Why I Am Coming to Think It Is Time to Dismantle the Eurozone and Restore North Atlantic Economic Policy Hegemony to Washington: Thursday Focus for October 2, 2014

Paul Krugman: Ordoarithmetic: “Francesco Saraceno is furious and dismayed at Hans-Werner Sinn…

…who says among other things that deflation in southern Europe is necessary to restore competitiveness. Why not inflation in Germany, he asks? But Saraceno fails to understand German logic here. As they see it, their economy was in the doldrums at the end of the 1990s; they then cut labor costs, gaining a huge competitive advantage, and began running gigantic trade surpluses. So their recipe for global recovery is for everyone to deflate, gaining a huge competitive advantage, and begin running gigantic trade surpluses. You may think there’s some kind of arithmetic problem here, but in Germany they have their own intellectual tradition.

I would simply note that the German intellectual traditional of “ordoliberalism” grow up in the context in which somebody else–United States–was managing global aggregate demand on Keynesian principles. “Ordoliberalism” works fine if someone else is making Say’s Law true in practice. The big problem is that Germany’s economy recovered and Germany became the linchpin of an economy large enough that it needed to do it’s own aggregate demand stabilization, and win the United States stepped back from its role of global macroeconomic hegemon it did not step back all the way: it did not nurture and accept the growth and increased power that the IMF or some other agency would need to do the job.

Once again, I am impressed at the smarts of Charlie Kindleberger. He said that at its root International economic turmoil and the Great Depression of the innerwar period arose because Brittany decided that it could no longer afford to be the hegemon, and the United States refused–until after World War II–to step forward to take it’s place.

Charlie warned us that we really needed to make sure that this did not happen again.

Well guess what?

As Barry Eichengreen and I wrote a year and a half ago in our preface to the reissue of Charlie’s The World in Depression:

Barry Eichengreen and Brad DeLong: New Preface to Charles Kindleberger, The World in Depression 1929-1939: “Kindleberger predicted all this in 1973…
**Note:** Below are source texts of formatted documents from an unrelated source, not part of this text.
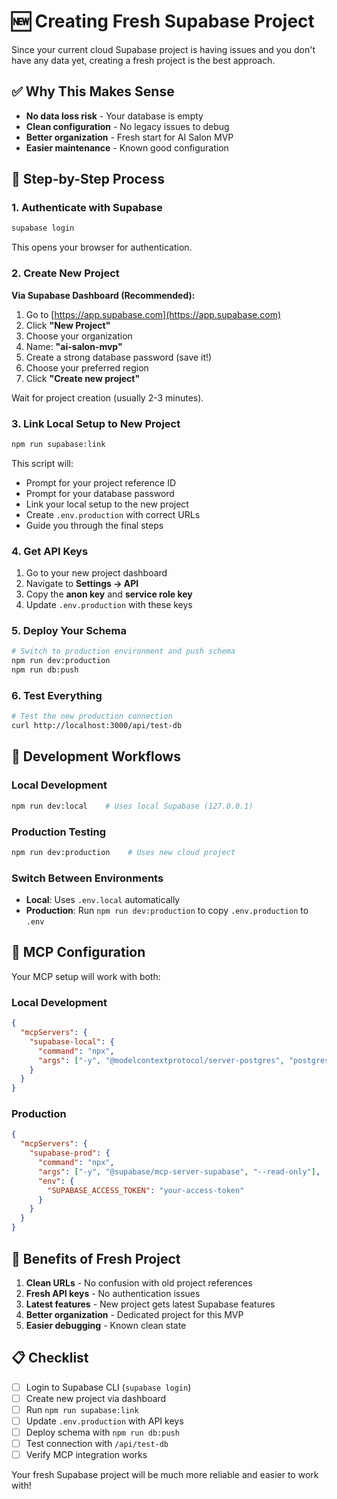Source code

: # 🆕 Creating Fresh Supabase Project

Since your current cloud Supabase project is having issues and you don't have any data yet, creating a fresh project is the best approach.

## ✅ Why This Makes Sense

- **No data loss risk** - Your database is empty
- **Clean configuration** - No legacy issues to debug
- **Better organization** - Fresh start for AI Salon MVP
- **Easier maintenance** - Known good configuration

## 🚀 Step-by-Step Process

### 1. Authenticate with Supabase
```bash
supabase login
```
This opens your browser for authentication.

### 2. Create New Project
**Via Supabase Dashboard (Recommended):**
1. Go to [https://app.supabase.com](https://app.supabase.com)
2. Click **"New Project"**
3. Choose your organization
4. Name: **"ai-salon-mvp"**
5. Create a strong database password (save it!)
6. Choose your preferred region
7. Click **"Create new project"**

Wait for project creation (usually 2-3 minutes).

### 3. Link Local Setup to New Project
```bash
npm run supabase:link
```

This script will:
- Prompt for your project reference ID
- Prompt for your database password
- Link your local setup to the new project
- Create `.env.production` with correct URLs
- Guide you through the final steps

### 4. Get API Keys
1. Go to your new project dashboard
2. Navigate to **Settings → API**
3. Copy the **anon key** and **service role key**
4. Update `.env.production` with these keys

### 5. Deploy Your Schema
```bash
# Switch to production environment and push schema
npm run dev:production
npm run db:push
```

### 6. Test Everything
```bash
# Test the new production connection
curl http://localhost:3000/api/test-db
```

## 🔄 Development Workflows

### Local Development
```bash
npm run dev:local    # Uses local Supabase (127.0.0.1)
```

### Production Testing
```bash
npm run dev:production    # Uses new cloud project
```

### Switch Between Environments
- **Local**: Uses `.env.local` automatically
- **Production**: Run `npm run dev:production` to copy `.env.production` to `.env`

## 🔌 MCP Configuration

Your MCP setup will work with both:

### Local Development
```json
{
  "mcpServers": {
    "supabase-local": {
      "command": "npx",
      "args": ["-y", "@modelcontextprotocol/server-postgres", "postgresql://postgres:postgres@127.0.0.1:54322/postgres"]
    }
  }
}
```

### Production
```json
{
  "mcpServers": {
    "supabase-prod": {
      "command": "npx",
      "args": ["-y", "@supabase/mcp-server-supabase", "--read-only"],
      "env": {
        "SUPABASE_ACCESS_TOKEN": "your-access-token"
      }
    }
  }
}
```

## 🎯 Benefits of Fresh Project

1. **Clean URLs** - No confusion with old project references
2. **Fresh API keys** - No authentication issues
3. **Latest features** - New project gets latest Supabase features
4. **Better organization** - Dedicated project for this MVP
5. **Easier debugging** - Known clean state

## 📋 Checklist

- [ ] Login to Supabase CLI (`supabase login`)
- [ ] Create new project via dashboard
- [ ] Run `npm run supabase:link`
- [ ] Update `.env.production` with API keys
- [ ] Deploy schema with `npm run db:push`
- [ ] Test connection with `/api/test-db`
- [ ] Verify MCP integration works

Your fresh Supabase project will be much more reliable and easier to work with!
…He saw the power and willingness of the US to bear the responsibility and burden of sacrifice required of benevolent hegemony as likely to falter in subsequent generations. He saw three positive and three negative branches on the then-future’s probability tree. The positive outcomes were: “[i] revived United States leadership… [ii] an assertion of leadership and assumption of responsibility… by Europe…” [sitting here, in 2013, one might be tempted to add emerging markets like China as potentially stepping into the leadership breach, although in practice the Chinese authorities have been reluctant to go there, and] [iii] cession of economic sovereignty to international institutions….” Here, in a sense, Kindleberger had both global and regional–meaning European–institutions in mind. “The last”, meaning a global solution, “is the most attractive”, he concluded,” but perhaps, because difficult, the least likely…” The negative outcomes were: “(a) the United States and the [EU] vying for leadership… (b) one unable to lead and the other unwilling, as in 1929 to 1933… (c) each retaining a veto… without seeking to secure positive programmes…”

As we write, the North Atlantic world appears to have fallen foul to his bad outcome (c), with extraordinary political dysfunction in the US preventing its government from acting as a benevolent hegemon, and the ruling mandarins of Europe, in Germany in particular, unwilling to step up and convince their voters that they must assume the task.
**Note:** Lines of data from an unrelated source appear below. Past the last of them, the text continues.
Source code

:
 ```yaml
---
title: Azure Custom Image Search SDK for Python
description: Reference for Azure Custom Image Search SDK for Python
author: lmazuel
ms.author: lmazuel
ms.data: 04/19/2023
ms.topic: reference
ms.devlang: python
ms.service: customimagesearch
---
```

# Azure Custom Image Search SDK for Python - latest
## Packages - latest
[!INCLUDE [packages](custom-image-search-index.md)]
It was fear of this future that led Kindleberger to end The World in Depression with the observation: “In these circumstances, the third positive alternative of international institutions with real authority and sovereignty is pressing.”
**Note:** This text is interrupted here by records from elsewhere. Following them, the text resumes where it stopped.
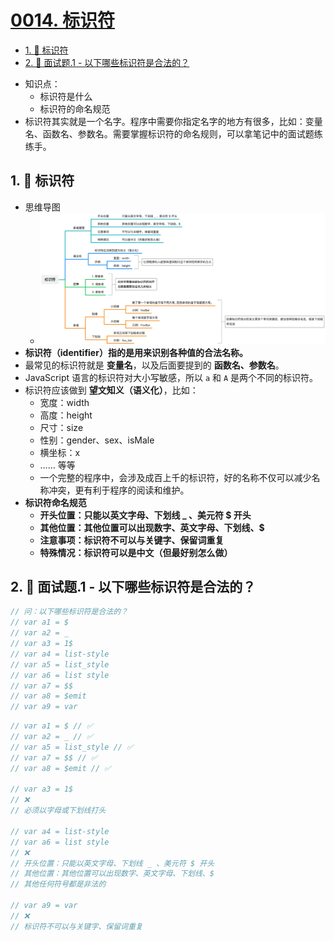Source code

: # [0014. 标识符](https://github.com/Tdahuyou/TNotes.html-css-js/tree/main/notes/0014.%20%E6%A0%87%E8%AF%86%E7%AC%A6)


<!-- region:toc -->
- [1. 📒 标识符](#1--标识符)
- [2. 💼 面试题.1 - 以下哪些标识符是合法的？](#2--面试题1---以下哪些标识符是合法的)
<!-- endregion:toc -->
- 知识点：
  - 标识符是什么
  - 标识符的命名规范
- 标识符其实就是一个名字。程序中需要你指定名字的地方有很多，比如：变量名、函数名、参数名。需要掌握标识符的命名规则，可以拿笔记中的面试题练练手。

## 1. 📒 标识符

- 思维导图
  - ![](assets/javascript.0014.yuque_mind.jpeg)
- **标识符（identifier）指的是用来识别各种值的合法名称。**
- 最常见的标识符就是 **变量名**，以及后面要提到的 **函数名、参数名**。
- JavaScript 语言的标识符对大小写敏感，所以 `a` 和 `A` 是两个不同的标识符。
- 标识符应该做到 **望文知义（语义化）**，比如：
  - 宽度：width
  - 高度：height
  - 尺寸：size
  - 性别：gender、sex、isMale
  - 横坐标：x
  - …… 等等
  - 一个完整的程序中，会涉及成百上千的标识符，好的名称不仅可以减少名称冲突，更有利于程序的阅读和维护。
- **标识符命名规范**
  - **开头位置：只能以英文字母、下划线 _ 、美元符 $ 开头**
  - **其他位置：其他位置可以出现数字、英文字母、下划线、$**
  - **注意事项：标识符不可以与关键字、保留词重复**
  - **特殊情况：标识符可以是中文（但最好别怎么做）**

## 2. 💼 面试题.1 - 以下哪些标识符是合法的？

```javascript
// 问：以下哪些标识符是合法的？
// var a1 = $
// var a2 = _
// var a3 = 1$
// var a4 = list-style
// var a5 = list_style
// var a6 = list style
// var a7 = $$
// var a8 = $emit
// var a9 = var
```


```javascript
// var a1 = $ // ✅
// var a2 = _ // ✅
// var a5 = list_style // ✅
// var a7 = $$ // ✅
// var a8 = $emit // ✅

// var a3 = 1$
// ❌
// 必须以字母或下划线打头

// var a4 = list-style
// var a6 = list style
// ❌
// 开头位置：只能以英文字母、下划线 _ 、美元符 $ 开头
// 其他位置：其他位置可以出现数字、英文字母、下划线、$
// 其他任何符号都是非法的

// var a9 = var
// ❌
// 标识符不可以与关键字、保留词重复
```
Indeed it is, more so now than ever.

If, as indeed seems the case, Germany will not step up and exercise the responsibilities of mini-hegemon aggregate demand a balance wheel for the European Union, it is time for a constitutional change. The power to manage the North Atlantic economy as a whole needs to be centralized in Washington with the IMF, the Federal Reserve, and the U.S. Treasury taking on the role of trinitarian hegemon; the countries of Europe need to accept that since they will not lead they must follow; and the eurozone needs to be dismantled so that Frankfurt can no longer dictate improper exchange-rate policies to Madrid and Rome.